Below are some records. Output the lines from the first one through the line that holds "je to programovani?", exactly as written, with no pictures.

Excerpts from a dataset
○ ○ ○

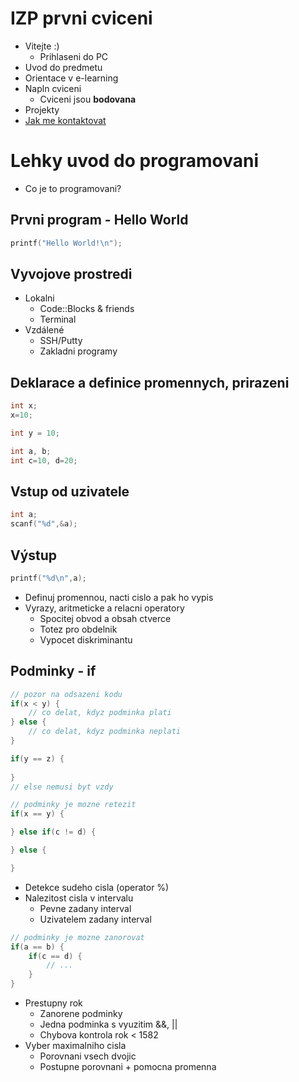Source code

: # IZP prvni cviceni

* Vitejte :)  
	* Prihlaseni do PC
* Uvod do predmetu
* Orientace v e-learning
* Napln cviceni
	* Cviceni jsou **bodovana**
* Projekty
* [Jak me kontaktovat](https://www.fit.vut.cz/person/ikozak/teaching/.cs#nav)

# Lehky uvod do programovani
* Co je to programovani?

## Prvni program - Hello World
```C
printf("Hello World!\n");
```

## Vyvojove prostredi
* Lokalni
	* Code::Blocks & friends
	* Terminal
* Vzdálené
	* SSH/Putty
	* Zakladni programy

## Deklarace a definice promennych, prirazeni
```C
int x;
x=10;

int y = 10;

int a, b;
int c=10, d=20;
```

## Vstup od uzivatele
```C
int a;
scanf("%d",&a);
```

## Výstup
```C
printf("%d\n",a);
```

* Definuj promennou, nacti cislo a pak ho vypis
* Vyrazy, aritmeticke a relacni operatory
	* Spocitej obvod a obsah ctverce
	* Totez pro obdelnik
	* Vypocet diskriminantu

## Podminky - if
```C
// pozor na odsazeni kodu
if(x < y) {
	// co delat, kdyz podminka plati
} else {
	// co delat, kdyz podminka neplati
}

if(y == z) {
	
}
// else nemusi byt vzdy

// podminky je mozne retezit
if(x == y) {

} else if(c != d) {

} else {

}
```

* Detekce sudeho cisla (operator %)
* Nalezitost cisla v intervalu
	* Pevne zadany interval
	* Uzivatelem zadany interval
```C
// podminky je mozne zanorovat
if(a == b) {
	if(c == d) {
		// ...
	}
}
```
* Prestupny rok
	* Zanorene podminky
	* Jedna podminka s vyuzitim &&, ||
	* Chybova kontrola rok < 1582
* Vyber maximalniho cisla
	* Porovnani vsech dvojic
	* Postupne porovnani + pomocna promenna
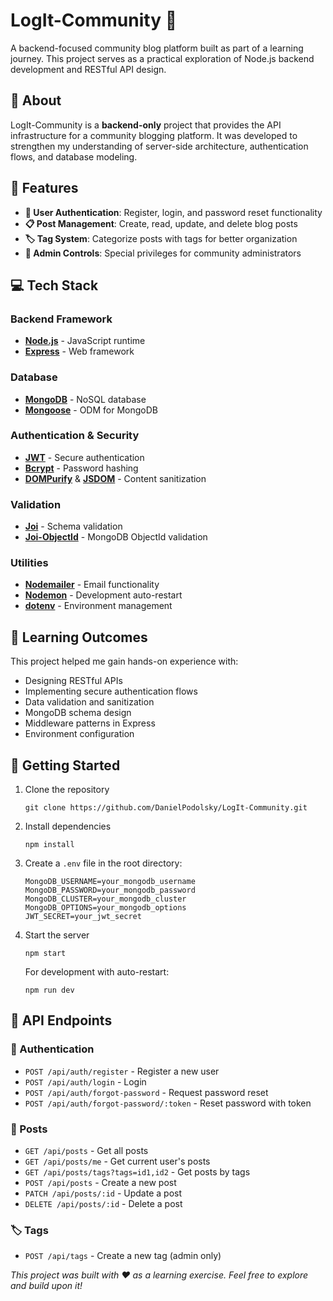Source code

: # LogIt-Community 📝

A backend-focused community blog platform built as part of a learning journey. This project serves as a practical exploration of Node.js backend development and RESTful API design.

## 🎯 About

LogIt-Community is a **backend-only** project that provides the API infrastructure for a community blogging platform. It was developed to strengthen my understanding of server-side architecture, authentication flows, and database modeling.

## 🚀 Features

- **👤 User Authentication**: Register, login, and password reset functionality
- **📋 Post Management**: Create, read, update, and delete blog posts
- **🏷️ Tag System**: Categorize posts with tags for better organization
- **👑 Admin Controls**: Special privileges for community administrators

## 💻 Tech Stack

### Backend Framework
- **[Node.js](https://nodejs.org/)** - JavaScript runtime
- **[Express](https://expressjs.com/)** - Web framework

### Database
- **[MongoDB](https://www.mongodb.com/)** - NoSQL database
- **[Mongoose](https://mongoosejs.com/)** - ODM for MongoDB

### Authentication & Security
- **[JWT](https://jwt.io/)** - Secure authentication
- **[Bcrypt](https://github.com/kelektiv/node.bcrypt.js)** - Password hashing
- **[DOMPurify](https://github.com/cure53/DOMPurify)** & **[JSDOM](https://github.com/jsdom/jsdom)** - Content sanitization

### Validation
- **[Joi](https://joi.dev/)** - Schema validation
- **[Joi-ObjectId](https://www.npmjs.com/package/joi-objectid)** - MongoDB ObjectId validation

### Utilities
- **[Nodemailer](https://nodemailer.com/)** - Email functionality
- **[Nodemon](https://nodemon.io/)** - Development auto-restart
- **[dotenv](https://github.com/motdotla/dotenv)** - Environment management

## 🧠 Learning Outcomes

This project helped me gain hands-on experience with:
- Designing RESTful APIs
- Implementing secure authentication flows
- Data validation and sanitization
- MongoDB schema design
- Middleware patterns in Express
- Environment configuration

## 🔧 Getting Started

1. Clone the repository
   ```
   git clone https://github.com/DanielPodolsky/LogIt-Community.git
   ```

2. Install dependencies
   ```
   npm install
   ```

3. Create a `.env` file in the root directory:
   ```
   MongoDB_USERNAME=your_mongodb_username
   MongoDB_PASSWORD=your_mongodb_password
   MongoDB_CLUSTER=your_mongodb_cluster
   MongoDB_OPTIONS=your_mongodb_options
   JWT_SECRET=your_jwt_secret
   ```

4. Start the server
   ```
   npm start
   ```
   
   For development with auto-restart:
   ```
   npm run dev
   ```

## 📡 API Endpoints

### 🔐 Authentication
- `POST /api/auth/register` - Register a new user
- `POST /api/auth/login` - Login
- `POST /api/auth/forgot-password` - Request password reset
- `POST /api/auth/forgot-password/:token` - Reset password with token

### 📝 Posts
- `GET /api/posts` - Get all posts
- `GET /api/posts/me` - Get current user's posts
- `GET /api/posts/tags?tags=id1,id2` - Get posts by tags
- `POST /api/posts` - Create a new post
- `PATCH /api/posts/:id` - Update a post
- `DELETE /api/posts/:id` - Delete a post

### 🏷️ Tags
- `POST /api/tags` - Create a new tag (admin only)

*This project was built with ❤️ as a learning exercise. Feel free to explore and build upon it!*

○ ○ ○

• [Solution to the problem]
Source code

: # IZP prvni cviceni

* Vitejte :)  
	* Prihlaseni do PC
* Uvod do predmetu
* Orientace v e-learning
* Napln cviceni
	* Cviceni jsou **bodovana**
* Projekty
* [Jak me kontaktovat](https://www.fit.vut.cz/person/ikozak/teaching/.cs#nav)

# Lehky uvod do programovani
* Co je to programovani?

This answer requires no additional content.